そしてもうひとつ「本チャンネル」関連ですが、本屋lighthouseの1日みたいなものが動画になってしまいました。恥ずかしい。
こちらは11月6日(木)の夕方18時(つまりこのあとすぐ)に公開とのこと。15分くらいの動画ですし、きっとうまく伝わらないことも多いのですが、「素敵な本屋さん」みたいな捉え方をされて大事なことがうやむやになってしまわないように、できるかぎりのことはやってみました。どうしてもこういう動画は「いい感じ」「キラキラ」みたいになってしまうのだけど、本や本屋が「現実の嫌な部分から目を背けていられる」人のためだけのものになってほしくないので。それはさておき、後頭部の髪の毛がぴよんとなっててウケる。三面鏡のあるおうちに住みたい。

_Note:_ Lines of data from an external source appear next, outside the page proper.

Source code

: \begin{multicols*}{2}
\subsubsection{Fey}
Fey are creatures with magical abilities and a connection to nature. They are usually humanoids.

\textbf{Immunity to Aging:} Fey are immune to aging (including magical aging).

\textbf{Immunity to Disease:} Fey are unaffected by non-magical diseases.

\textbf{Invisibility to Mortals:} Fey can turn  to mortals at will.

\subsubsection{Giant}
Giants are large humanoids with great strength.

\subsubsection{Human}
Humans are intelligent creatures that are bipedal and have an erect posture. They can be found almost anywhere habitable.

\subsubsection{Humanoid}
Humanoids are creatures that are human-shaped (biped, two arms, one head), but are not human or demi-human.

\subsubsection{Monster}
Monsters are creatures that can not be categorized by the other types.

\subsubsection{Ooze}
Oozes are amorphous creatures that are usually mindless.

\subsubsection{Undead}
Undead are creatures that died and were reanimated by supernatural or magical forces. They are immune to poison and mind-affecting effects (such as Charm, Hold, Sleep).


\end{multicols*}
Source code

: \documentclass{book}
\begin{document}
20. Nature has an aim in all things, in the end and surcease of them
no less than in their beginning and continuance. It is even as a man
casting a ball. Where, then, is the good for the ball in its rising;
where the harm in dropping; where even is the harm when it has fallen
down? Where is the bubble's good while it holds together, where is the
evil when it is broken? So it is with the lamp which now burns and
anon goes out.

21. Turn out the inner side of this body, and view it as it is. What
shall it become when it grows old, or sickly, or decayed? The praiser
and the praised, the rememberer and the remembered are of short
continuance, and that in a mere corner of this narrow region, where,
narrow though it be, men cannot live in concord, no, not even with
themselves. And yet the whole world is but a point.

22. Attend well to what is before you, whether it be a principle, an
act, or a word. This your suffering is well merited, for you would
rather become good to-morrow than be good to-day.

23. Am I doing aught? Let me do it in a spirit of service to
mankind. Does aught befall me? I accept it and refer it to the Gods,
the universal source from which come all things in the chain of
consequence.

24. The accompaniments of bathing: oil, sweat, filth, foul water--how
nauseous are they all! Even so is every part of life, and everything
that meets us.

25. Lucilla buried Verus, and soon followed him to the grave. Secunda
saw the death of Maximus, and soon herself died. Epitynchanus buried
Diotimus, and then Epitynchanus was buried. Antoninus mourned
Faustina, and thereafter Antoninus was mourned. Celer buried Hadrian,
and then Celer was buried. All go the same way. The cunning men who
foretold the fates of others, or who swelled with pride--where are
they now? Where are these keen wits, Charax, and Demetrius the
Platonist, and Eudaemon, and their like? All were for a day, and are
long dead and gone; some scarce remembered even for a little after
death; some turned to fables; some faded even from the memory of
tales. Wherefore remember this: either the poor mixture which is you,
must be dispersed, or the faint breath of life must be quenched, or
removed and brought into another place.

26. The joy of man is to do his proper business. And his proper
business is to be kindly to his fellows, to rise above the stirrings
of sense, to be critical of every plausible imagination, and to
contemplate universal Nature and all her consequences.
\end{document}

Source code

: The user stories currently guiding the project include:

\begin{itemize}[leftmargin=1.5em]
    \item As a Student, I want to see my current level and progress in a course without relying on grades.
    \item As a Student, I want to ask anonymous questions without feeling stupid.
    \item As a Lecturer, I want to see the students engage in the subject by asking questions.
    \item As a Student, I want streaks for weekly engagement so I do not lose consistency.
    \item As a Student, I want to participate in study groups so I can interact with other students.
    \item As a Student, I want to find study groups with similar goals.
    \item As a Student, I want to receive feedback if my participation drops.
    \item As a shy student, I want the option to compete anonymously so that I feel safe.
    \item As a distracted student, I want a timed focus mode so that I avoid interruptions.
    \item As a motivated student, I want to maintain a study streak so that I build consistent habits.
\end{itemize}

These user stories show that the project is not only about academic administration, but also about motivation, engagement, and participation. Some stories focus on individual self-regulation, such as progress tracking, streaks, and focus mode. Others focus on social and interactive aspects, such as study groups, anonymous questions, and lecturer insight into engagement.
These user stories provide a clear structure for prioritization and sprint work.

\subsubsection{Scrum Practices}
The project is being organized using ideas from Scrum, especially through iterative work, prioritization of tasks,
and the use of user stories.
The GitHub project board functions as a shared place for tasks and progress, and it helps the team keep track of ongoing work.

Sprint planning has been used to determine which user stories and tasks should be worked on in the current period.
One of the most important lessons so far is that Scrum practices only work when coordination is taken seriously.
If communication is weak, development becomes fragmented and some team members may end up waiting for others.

新刊チェック(25/11/23-29に刊行予定の本) *入荷は少し遅れます
現代企画室 帰還
9784773825107
“本作は、1974年にポルトガルで起きた「カーネション革命」直後、植民地アンゴラから本国へ帰還した少年ルイとその家族を描いた物語である。作者のドゥルセ・マリア・カルドーゾ自身もまた、アンゴラからの帰還者の一人であり、永くポルトガルでは封印されていた歴史である「植民地からの帰還者」の問題に文学的アプローチで取り組んだ話題作”。これは必読だ……。
世界思想社 絶望と熱狂のピアサポート
9784790718031
“絶望的なまでに健常者中心の社会を、熱狂的な〈お祭り〉でかき乱す、横浜ピアスタッフ協会(YPS)。「ピアになる」瞬間を追い求める当事者たちの活動、法人化への葛藤、それを「書く」ことの政治性……10年間の調査に基づくノンフィクション”。ほぼ同時期に刊行の『違和感のゆくえ』(いい風)とあわせて読みたい1冊ですね。
国書刊行会 夢遊の大地
9784336076977
“長引く内戦に荒廃した東アフリカ、モザンビーク。ひとりの老人と、記憶を失った少年が、戦火を逃れ、どこまでも続く道路を歩いている。焼け焦げたバスの傍らで、彼らは血まみれの死体と殴り書きされた何冊ものノートを見つける。頁に残された男の名はキンヅ。文字の読める少年は老人にノートを読み聞かせはじめ、やがて物語はキンヅの遍歴とパラレルに進んでゆく”。アラン・マバンク『割れたグラス』に続いての第2回配本。アフリカ文学が読まれる機運を『やし酒飲み』だけで終わらせてはならない……。
新評論 エコロジー階級の登場についての覚書
9784794812926
“近代人に特有の自然観、「自然は外部的で遠くから把握が可能なもの、人間社会とは無関係に存在するもの」という見方にあると分析する。その自然観ゆえに、近代人は虚構の居住世界に迷い込んでしまう。彼らにとって、居住する大地も帰属する国家も市場経済も、すべてがこの自然観(近代の認識論)に支配された抽象的存在なのである。自然を資源とみなし「無限の生産」を目指すことができるのもそのせいだ。ところが、いまや人類活動は地球の「環境容量」を遥かに超えるところまで来てしまった。そしてそこに、「終わりなき侵略戦争」が覆い被さっている”。エコロジー階級という新たな階級を作ることが必要とのこと。その通りだと思う。いま存在している階級は基本的に経済的に上か下かみたいなことが主眼に置かれているけども、もはやそういう次元ではないレベルでの「危機」が目前にあるわけで、そこから目を逸らしている場合ではない。私はエコロジー階級に属しています、属したいと思っています。いいね。まずは名乗ることから始めたい。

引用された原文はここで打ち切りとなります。